Le réalisateur élargit enfin la critique à ce qui serait devenu acceptable dans certains processus de validation. Il cite des plans où des bateaux paraissent ne pas réellement flotter sur l’eau, rappelant qu’à l’époque du premier Pirates des Caraïbes, l’équipe allait en mer et tournait sur un véritable navire.

 

Gore Verbinski applique sa règle des « au moins 50% du cadre en prise de vues réelles »

Ces déclarations ont suscité des réactions dans le milieu des effets visuels. Certains professionnels contestent l’idée qu’un logiciel puisse, à lui seul, expliquer l’état actuel des images de synthèse. Pour eux, la qualité relève avant tout du regard artistique, du niveau d’exigence, du temps alloué et des conditions de production, bien plus que de l’outil utilisé. Unreal Engine serait d’ailleurs employé majoritairement en prévisualisation et en production virtuelle, et seulement parfois pour des images finales.
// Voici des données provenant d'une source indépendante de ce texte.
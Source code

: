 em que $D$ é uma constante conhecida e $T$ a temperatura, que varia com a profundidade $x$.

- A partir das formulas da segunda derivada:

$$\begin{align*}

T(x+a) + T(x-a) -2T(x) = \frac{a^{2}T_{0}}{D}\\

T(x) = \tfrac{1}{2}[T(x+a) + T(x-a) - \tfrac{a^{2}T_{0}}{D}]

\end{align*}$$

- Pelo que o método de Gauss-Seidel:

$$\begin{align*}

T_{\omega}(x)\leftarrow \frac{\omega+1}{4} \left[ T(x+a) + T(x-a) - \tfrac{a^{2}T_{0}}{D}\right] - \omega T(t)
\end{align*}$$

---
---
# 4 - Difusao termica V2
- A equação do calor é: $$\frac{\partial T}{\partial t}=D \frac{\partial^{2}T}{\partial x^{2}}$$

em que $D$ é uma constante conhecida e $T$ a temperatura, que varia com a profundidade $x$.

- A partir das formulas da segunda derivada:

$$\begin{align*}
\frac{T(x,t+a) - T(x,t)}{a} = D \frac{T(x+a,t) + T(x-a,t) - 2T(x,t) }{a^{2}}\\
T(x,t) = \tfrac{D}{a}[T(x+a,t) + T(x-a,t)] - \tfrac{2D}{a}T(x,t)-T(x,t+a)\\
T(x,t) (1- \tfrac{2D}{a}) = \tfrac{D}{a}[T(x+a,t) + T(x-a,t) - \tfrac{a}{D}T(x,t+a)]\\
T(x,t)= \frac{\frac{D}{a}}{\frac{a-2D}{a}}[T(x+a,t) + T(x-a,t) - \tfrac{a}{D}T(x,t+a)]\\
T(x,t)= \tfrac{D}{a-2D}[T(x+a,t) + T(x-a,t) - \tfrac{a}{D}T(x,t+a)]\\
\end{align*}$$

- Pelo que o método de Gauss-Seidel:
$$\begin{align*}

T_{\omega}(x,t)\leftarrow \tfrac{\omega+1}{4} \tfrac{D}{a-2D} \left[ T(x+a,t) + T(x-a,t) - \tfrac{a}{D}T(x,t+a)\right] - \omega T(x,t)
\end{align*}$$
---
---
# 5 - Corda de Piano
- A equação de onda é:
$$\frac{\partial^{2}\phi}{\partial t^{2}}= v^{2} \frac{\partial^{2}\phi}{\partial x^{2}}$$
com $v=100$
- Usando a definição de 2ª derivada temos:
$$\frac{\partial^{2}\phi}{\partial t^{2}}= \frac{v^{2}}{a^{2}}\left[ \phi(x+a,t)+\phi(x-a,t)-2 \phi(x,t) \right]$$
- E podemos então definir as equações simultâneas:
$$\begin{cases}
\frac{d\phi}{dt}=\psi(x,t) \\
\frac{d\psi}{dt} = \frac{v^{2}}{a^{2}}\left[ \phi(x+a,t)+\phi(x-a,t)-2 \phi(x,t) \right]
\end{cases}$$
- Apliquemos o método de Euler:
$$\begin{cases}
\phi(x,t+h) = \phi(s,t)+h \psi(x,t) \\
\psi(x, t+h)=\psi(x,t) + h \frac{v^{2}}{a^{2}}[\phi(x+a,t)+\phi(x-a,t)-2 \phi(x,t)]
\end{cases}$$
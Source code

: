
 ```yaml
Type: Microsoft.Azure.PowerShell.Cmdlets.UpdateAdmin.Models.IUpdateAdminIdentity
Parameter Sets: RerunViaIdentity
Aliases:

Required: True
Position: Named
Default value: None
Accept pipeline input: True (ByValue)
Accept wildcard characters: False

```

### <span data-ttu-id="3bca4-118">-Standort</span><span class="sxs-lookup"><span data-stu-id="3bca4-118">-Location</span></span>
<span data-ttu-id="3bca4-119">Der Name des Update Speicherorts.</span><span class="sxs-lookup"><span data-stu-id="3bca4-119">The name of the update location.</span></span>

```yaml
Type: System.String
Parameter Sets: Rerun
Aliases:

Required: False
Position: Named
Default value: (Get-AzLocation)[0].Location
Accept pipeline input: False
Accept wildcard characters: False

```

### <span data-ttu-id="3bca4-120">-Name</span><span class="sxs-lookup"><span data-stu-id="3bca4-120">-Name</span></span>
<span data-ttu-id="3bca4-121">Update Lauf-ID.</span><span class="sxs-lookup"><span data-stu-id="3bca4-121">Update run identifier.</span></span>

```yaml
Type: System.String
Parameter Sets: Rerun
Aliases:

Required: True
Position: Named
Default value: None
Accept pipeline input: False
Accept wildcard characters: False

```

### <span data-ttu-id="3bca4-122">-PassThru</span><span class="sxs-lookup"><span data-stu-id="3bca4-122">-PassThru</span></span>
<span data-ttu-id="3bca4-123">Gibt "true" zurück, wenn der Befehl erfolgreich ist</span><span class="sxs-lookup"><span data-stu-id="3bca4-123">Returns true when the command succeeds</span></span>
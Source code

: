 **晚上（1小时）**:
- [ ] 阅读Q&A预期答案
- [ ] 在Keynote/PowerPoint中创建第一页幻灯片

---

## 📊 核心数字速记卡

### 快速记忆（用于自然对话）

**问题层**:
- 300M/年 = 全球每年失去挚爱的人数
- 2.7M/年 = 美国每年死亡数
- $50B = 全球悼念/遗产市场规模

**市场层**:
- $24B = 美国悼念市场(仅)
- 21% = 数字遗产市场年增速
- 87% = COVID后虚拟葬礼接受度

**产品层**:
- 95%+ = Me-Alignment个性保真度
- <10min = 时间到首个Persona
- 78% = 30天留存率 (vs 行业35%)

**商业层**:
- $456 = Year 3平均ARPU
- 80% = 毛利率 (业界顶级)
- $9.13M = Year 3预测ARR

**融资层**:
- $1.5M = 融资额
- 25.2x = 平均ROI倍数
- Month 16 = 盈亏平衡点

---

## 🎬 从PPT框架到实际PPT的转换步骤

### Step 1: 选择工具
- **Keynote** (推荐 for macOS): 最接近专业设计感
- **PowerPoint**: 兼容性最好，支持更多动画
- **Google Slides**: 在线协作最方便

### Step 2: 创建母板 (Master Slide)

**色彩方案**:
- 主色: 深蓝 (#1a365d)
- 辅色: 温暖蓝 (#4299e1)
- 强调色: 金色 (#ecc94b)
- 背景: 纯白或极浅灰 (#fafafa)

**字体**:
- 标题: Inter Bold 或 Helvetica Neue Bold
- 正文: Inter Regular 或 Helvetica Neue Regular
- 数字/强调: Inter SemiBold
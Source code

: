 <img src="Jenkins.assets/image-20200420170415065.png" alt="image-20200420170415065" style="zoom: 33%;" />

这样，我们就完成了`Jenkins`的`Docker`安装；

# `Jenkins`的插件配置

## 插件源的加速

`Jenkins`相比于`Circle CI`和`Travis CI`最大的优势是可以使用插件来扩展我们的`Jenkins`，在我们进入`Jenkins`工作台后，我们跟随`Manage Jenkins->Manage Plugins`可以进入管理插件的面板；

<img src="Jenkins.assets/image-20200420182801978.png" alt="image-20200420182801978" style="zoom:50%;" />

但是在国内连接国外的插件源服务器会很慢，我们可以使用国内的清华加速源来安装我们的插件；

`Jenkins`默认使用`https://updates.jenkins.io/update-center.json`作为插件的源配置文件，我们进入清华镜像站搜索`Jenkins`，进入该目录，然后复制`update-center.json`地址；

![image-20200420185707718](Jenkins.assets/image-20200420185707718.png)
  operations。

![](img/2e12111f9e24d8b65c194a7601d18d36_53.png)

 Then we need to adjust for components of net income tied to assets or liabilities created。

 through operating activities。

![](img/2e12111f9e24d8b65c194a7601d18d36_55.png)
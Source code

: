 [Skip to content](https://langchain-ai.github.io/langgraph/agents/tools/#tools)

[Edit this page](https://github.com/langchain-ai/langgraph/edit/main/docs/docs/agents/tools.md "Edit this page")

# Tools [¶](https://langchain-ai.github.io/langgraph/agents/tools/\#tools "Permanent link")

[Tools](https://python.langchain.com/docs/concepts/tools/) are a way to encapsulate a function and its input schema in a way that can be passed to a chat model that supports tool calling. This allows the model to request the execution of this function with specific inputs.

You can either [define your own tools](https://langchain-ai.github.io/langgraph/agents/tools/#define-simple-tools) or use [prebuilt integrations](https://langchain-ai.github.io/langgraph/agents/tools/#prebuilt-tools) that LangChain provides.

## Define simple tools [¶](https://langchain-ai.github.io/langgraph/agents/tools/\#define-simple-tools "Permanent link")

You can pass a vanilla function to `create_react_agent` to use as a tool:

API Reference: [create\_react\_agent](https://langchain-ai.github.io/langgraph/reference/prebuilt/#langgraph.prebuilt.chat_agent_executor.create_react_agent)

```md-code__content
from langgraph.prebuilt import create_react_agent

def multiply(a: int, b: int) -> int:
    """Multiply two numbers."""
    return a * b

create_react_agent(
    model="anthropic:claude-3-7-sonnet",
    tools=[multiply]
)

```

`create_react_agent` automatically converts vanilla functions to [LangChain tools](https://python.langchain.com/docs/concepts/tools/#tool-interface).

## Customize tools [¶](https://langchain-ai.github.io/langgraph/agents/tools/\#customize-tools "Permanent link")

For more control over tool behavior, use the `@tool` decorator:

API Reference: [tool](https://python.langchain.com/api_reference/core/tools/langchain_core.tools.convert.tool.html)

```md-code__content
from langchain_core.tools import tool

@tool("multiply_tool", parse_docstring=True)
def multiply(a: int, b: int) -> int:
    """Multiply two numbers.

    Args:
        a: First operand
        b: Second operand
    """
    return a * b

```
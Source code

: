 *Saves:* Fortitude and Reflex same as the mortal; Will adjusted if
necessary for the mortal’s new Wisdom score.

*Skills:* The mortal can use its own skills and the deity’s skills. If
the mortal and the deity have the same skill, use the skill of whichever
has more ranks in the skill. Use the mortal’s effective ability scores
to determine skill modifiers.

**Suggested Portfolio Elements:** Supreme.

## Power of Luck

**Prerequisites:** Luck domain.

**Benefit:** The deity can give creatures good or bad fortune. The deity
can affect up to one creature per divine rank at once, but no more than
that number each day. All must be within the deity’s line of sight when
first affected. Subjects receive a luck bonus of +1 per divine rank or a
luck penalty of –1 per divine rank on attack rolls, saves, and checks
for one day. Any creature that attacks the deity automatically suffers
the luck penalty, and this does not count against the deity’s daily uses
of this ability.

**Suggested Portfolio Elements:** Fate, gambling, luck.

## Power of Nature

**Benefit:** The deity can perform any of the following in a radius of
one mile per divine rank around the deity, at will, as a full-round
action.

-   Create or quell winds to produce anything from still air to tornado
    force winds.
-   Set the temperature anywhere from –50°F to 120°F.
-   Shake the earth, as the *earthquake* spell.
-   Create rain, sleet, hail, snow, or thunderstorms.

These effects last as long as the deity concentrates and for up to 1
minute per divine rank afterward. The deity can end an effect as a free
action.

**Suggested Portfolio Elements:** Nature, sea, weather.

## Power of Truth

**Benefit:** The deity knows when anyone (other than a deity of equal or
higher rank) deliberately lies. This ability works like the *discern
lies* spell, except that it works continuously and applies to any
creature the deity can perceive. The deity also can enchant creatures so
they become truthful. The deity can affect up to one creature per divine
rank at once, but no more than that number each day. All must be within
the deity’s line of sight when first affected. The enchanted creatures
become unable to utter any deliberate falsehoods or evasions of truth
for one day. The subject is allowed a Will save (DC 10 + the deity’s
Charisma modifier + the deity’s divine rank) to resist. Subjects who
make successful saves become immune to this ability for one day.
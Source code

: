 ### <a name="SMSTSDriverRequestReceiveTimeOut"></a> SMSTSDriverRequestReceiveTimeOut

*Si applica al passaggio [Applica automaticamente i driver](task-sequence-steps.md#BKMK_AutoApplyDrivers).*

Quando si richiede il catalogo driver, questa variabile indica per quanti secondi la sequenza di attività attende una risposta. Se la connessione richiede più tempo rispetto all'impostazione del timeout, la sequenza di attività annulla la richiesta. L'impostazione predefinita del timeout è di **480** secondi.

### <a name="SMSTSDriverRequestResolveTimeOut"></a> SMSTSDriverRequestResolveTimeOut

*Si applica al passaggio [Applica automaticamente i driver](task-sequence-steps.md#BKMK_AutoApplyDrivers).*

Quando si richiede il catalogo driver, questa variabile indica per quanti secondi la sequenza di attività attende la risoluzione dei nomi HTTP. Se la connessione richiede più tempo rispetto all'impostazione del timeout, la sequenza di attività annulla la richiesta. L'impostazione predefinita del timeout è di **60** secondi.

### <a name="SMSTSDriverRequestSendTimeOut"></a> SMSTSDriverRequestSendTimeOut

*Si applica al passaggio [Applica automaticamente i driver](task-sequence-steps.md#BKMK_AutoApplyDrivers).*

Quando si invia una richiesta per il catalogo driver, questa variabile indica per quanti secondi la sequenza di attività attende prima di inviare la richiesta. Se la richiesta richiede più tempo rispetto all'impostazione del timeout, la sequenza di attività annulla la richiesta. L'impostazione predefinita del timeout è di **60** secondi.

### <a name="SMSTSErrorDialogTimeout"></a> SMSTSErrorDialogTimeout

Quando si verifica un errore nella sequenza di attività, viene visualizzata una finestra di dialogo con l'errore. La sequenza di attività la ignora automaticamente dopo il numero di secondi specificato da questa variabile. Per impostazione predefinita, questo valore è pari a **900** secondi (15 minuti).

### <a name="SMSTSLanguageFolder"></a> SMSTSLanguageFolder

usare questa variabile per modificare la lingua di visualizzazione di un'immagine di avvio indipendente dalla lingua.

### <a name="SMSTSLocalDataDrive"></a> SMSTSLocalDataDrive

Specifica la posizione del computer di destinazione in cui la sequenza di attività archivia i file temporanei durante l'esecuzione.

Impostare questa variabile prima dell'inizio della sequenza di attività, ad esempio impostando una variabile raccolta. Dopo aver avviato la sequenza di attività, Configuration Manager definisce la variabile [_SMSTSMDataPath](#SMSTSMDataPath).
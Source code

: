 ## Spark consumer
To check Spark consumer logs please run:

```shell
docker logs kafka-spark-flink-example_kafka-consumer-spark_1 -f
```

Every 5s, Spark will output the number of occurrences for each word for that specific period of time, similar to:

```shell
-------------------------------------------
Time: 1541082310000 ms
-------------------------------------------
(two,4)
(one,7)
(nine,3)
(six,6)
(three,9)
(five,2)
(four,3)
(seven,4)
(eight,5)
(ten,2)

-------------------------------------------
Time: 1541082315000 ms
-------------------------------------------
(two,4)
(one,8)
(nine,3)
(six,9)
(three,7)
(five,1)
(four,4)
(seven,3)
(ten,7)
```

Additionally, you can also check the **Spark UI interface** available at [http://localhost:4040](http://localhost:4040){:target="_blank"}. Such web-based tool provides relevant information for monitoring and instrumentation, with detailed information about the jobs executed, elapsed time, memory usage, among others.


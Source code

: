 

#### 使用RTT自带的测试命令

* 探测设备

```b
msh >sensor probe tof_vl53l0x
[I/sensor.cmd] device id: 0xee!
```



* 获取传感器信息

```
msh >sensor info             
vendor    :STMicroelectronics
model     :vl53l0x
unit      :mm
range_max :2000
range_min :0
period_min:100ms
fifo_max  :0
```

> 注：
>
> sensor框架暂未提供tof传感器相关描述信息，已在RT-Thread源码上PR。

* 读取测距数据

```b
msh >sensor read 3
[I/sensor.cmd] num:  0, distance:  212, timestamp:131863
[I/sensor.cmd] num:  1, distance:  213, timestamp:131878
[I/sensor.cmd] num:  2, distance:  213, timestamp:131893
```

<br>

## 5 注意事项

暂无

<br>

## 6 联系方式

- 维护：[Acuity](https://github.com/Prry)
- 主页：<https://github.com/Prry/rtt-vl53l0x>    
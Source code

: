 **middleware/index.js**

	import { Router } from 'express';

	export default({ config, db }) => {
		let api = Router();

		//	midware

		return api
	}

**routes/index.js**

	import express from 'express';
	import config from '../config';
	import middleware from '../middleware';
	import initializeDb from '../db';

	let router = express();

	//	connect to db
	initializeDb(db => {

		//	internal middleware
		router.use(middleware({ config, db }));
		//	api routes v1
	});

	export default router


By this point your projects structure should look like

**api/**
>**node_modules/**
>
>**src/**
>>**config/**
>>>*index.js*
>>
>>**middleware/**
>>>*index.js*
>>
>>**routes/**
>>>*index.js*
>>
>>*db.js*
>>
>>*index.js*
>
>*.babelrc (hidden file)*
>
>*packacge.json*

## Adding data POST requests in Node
Dans cette logique, la question centrale ne serait pas la puissance des logiciels, mais la manière dont on les met au service d’un objectif esthétique.

 

Verbinski précise que son propre film utilise des images de synthèse, mais avec une règle stricte : maintenir au moins 50% du cadre en prise de vues réelles. Une discipline, dit-il, qui évite de tricher et oblige à rester honnête.

 

Au fond, quel que soit le camp que l’on choisit dans ce débat, une évidence demeure : la dégradation perceptible de certains effets dans les blockbusters récents est devenue difficile à ignorer (voir par exemple l'horrible bande-anonnce de Masters of the Universe). Quand on revoit ce qui a été accompli sur Pirates des Caraïbes il y a vingt ans, on reste souvent admiratif devant ces images qui tiennent encore la route. À l’inverse, les productions contemporaines donnent parfois le sentiment que la finition passe après la cadence, et que certains plans sont validés malgré des défauts visibles. On peut enrober cela de toutes les justifications possibles, mais l’écran, lui, ne ment pas.